Save the Children warns that school closures have meant much more than education loss for many children – taking away safe places where children can play, have meals and access health services, including mental health. Teachers are often front-line responders and protectors for children who might suffer from abuse at home. With school closures, these safeguards fall away.
Save the Children is urging donors including Australia to ensure out-of-school children have access to distance learning and protection services. Those who return to school should be able to do so in a safe and inclusive way, with access to school meals and health services. Learning assessments and catch up classes must be adapted so that children can make up for their lost learning.
To ensure this happens, Save the Children is calling for increased funding of education globally, with AUD $50.4 billion to be made available by the World Bank.
*Name changed for privacy reasons
To support Save the Children’s COVID-19 Crisis Appeal, click here.
For media inquiries text/call Angus Smith on 0488 330 882.
Note to editors:
- In response to the COVID-19 outbreak and the impact on education, Save the Children is working around the world to provided distance learning materials, working closely with governments and teachers to provide lessons and support via radio, television, phone and messaging apps, we’re making sure children are safe at home, and working with education authorities to help plan for the safe return to school.
- In Papua New Guinea, Save the Children in partnership with the East Sepik Provincial Division of Education has visited 13 elementary schools to deliver public health messages – teaching children the importance of physical distancing, washing of hands and letting the teacher know if they are feeling unwell. Staff construct a Tippy Tap (a hands-free tap) which is gifted to the school, and find out from teachers if any other WASH materials are missing.

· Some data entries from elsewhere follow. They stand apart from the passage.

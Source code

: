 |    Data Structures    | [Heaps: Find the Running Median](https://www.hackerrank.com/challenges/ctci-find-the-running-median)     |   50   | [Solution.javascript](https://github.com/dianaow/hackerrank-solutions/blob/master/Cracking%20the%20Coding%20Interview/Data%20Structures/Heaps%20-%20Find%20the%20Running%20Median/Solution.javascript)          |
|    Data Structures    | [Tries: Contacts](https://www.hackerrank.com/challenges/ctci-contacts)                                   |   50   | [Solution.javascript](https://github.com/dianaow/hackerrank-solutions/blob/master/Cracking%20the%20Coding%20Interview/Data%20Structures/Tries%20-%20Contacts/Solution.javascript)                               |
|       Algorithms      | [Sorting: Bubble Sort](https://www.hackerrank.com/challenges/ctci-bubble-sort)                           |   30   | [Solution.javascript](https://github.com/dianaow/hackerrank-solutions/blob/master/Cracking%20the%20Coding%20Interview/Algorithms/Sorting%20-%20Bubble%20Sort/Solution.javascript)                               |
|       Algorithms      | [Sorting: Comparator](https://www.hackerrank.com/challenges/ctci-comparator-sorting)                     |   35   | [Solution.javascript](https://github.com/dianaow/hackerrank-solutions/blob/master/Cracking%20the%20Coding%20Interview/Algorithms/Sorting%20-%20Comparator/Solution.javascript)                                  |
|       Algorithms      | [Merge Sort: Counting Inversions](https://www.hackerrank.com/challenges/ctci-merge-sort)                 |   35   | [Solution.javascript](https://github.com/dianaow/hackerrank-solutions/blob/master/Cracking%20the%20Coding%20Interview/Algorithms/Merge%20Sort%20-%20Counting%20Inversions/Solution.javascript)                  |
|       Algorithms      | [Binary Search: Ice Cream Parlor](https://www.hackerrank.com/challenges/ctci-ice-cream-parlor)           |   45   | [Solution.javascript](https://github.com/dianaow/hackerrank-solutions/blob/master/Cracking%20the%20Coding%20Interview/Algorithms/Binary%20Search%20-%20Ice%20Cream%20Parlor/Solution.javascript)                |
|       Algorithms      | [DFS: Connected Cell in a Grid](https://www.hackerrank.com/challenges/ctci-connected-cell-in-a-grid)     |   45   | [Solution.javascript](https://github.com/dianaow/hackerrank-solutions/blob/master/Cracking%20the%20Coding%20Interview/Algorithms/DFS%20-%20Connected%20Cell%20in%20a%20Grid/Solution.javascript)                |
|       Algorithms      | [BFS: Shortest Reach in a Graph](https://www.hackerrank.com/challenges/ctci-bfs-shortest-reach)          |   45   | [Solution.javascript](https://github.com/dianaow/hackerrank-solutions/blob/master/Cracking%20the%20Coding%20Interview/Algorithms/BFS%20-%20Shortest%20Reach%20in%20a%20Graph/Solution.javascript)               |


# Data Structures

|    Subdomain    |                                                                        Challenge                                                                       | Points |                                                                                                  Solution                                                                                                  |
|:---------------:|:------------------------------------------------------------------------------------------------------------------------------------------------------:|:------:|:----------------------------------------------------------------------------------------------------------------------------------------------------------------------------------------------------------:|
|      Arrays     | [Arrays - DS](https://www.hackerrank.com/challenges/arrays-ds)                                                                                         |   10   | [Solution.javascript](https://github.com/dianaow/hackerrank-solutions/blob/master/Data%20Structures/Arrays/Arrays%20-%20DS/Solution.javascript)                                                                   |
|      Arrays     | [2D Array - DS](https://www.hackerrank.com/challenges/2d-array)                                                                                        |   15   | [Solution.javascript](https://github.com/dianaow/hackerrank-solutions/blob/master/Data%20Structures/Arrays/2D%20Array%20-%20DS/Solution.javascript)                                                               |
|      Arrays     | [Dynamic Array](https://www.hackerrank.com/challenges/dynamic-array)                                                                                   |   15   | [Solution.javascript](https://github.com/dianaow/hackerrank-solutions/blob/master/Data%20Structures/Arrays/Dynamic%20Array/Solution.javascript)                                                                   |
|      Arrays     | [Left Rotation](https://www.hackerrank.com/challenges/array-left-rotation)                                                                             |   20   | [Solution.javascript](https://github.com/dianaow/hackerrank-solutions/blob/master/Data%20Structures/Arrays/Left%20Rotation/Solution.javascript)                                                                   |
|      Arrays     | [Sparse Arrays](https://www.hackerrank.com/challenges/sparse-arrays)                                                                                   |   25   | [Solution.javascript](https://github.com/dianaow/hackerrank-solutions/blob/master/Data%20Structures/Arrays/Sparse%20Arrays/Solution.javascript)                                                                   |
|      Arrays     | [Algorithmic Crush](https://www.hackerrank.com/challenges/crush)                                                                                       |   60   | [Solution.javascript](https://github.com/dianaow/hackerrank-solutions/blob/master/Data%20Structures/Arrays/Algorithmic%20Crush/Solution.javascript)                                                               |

Those materials are then procured for the school after the visit as part of making all schools are safe for children to return to in Papua New Guinea.
- In Australia, we’re making sure younger kids can continue to learn and play with virtual or smaller Play2Learn group sessions, and supporting families with children doing distance learning by providing resource drops. Many of our education programs have also moved online to ensure they continue to support the most vulnerable children.